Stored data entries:
********
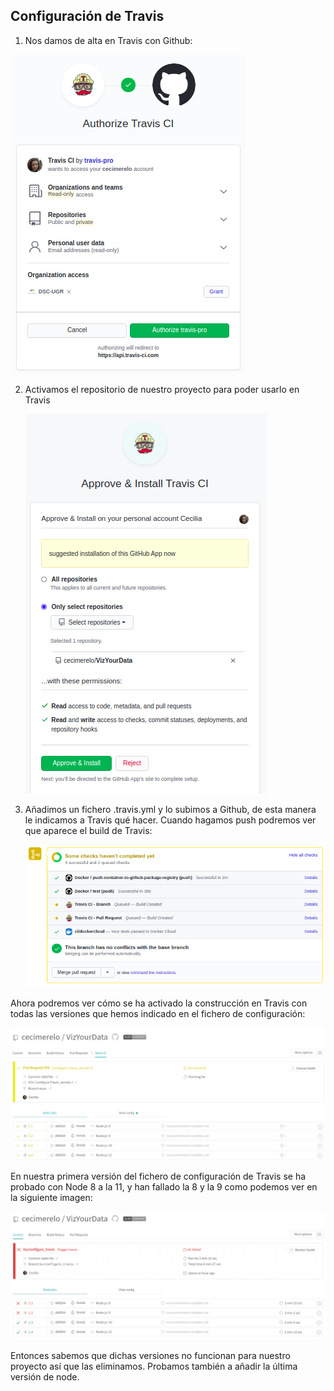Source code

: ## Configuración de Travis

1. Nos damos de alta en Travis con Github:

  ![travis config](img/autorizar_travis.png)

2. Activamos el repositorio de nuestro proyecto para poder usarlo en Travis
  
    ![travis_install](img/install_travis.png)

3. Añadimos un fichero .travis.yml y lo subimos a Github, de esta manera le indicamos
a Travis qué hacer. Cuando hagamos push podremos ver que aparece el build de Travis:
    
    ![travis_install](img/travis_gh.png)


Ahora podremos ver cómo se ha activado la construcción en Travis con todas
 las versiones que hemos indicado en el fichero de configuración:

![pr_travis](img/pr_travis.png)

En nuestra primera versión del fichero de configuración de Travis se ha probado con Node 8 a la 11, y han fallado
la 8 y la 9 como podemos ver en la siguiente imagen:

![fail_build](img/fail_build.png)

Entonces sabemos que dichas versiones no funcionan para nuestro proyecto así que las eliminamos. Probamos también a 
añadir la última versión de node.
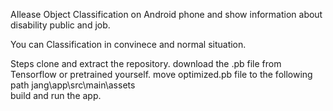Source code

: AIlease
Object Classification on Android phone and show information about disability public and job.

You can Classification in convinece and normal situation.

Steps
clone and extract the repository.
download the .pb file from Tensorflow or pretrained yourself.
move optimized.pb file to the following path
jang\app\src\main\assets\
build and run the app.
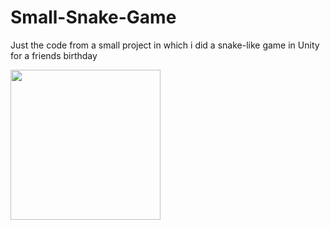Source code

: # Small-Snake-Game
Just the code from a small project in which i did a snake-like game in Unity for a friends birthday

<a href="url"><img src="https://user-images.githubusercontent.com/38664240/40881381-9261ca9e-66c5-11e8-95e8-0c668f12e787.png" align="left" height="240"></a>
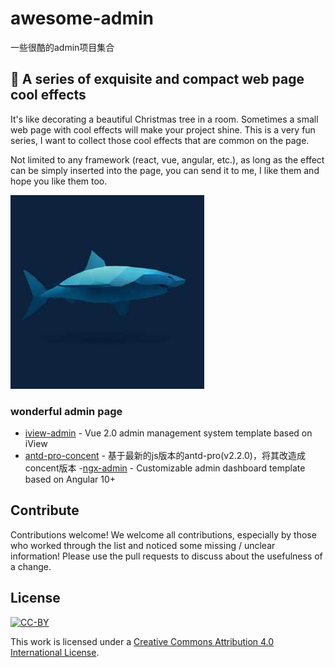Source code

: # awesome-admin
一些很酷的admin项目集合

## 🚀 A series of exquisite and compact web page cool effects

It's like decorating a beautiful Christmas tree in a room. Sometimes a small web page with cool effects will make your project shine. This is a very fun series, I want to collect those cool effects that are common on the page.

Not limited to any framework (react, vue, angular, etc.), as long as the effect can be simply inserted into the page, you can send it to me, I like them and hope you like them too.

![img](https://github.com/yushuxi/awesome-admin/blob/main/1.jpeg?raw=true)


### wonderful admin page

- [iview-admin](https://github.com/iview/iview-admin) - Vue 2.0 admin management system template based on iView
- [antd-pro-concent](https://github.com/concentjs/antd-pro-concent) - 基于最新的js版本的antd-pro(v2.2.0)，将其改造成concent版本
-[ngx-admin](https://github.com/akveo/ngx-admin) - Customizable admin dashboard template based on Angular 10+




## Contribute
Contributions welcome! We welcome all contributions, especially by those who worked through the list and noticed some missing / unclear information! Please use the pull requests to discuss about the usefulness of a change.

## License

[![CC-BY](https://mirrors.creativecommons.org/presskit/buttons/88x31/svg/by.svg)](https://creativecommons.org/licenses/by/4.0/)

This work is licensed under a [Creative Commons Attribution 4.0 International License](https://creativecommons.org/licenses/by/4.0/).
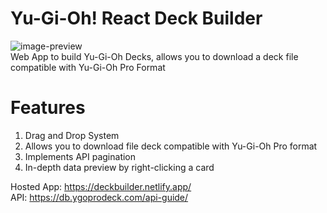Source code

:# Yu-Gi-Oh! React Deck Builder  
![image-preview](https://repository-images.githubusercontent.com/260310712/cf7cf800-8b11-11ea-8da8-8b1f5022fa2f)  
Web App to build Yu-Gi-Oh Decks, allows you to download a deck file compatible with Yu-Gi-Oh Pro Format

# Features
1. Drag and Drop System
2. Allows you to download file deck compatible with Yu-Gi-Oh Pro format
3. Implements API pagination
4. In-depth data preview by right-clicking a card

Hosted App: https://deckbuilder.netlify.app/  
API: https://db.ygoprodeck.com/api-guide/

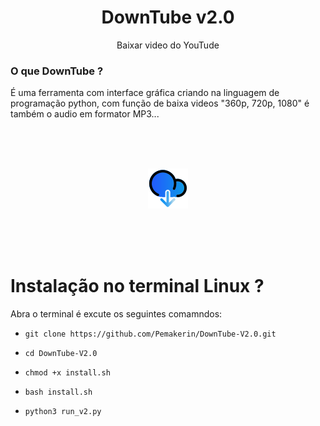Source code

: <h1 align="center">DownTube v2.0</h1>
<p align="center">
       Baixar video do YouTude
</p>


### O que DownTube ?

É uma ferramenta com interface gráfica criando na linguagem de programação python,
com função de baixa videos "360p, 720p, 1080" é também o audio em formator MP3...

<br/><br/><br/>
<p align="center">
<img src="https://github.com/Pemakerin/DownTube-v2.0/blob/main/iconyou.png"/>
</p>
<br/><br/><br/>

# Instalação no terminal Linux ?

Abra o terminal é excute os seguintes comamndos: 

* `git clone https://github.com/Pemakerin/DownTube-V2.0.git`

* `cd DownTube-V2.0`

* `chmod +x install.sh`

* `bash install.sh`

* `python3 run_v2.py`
********
__REQUIREMENT__:
Please copy each line of the records above in which the word "versiones" can be found.

__RESULT OF THIS EXERCISE__:
 las versiones que hemos indicado en el fichero de configuración:
Entonces sabemos que dichas versiones no funcionan para nuestro proyecto así que las eliminamos. Probamos también a 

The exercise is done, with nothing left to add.